╔══
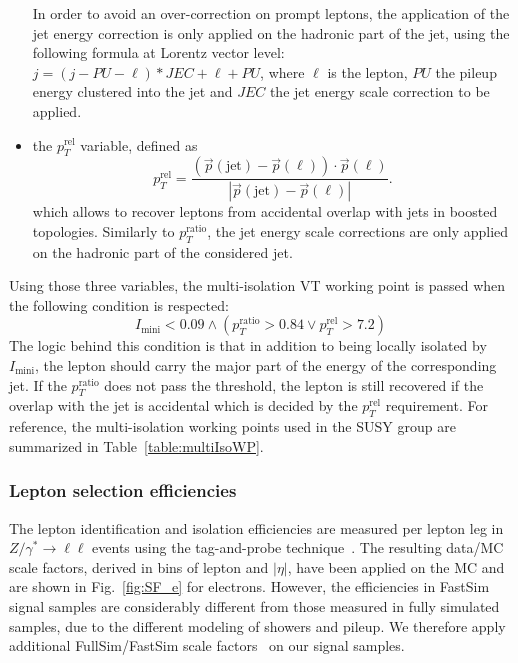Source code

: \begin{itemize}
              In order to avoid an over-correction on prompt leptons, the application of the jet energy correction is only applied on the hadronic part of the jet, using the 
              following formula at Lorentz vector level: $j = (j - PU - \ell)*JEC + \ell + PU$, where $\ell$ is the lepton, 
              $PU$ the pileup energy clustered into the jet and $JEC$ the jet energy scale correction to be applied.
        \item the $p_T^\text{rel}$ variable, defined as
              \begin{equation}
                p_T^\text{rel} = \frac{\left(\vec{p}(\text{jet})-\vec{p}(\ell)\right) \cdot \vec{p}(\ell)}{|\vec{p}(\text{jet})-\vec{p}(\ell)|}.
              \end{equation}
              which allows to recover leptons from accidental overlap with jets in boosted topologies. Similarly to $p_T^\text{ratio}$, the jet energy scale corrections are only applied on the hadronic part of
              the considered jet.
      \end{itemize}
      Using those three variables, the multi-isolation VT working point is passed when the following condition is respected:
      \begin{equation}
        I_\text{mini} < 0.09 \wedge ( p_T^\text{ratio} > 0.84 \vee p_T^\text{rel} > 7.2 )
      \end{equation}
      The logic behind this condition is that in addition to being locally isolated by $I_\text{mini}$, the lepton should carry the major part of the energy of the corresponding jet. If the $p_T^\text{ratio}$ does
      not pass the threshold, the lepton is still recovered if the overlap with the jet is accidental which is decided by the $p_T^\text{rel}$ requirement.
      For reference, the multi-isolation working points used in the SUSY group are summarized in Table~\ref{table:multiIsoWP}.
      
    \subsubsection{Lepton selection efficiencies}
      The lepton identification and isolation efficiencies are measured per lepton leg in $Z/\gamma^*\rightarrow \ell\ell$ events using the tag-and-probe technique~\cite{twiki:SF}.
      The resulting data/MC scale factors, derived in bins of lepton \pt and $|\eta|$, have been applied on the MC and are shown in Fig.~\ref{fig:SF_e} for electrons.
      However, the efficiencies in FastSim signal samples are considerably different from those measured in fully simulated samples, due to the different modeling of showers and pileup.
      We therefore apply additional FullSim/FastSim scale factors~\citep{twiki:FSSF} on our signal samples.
╚══
╔══
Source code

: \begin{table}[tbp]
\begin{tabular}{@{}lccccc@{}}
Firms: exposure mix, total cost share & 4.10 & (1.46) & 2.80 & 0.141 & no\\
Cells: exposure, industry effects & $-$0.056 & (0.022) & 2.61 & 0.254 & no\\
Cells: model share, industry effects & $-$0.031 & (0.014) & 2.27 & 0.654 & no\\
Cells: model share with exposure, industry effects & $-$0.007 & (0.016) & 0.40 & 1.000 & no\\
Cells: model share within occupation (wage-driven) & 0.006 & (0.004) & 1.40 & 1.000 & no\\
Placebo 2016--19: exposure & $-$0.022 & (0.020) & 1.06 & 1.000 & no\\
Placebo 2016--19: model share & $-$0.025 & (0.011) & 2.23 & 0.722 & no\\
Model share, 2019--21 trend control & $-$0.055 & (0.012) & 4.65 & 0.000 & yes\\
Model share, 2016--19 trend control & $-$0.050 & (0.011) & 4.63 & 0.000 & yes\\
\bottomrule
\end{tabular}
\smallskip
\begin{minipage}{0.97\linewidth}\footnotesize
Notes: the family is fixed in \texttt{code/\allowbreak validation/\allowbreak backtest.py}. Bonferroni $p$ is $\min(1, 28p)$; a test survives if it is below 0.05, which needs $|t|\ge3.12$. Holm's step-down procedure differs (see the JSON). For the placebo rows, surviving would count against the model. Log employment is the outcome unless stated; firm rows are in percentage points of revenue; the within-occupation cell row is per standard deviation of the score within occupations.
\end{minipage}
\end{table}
╚══
◆ **WHAT THIS TASK INVOLVES**: Only lines holding the word "Cells" belong in the answer; copy all of them from the records.

◆ **SOLVED EXERCISE**:
Cells: exposure, industry effects & $-$0.056 & (0.022) & 2.61 & 0.254 & no\\
Cells: model share, industry effects & $-$0.031 & (0.014) & 2.27 & 0.654 & no\\
Cells: model share with exposure, industry effects & $-$0.007 & (0.016) & 0.40 & 1.000 & no\\
Cells: model share within occupation (wage-driven) & 0.006 & (0.004) & 1.40 & 1.000 & no\\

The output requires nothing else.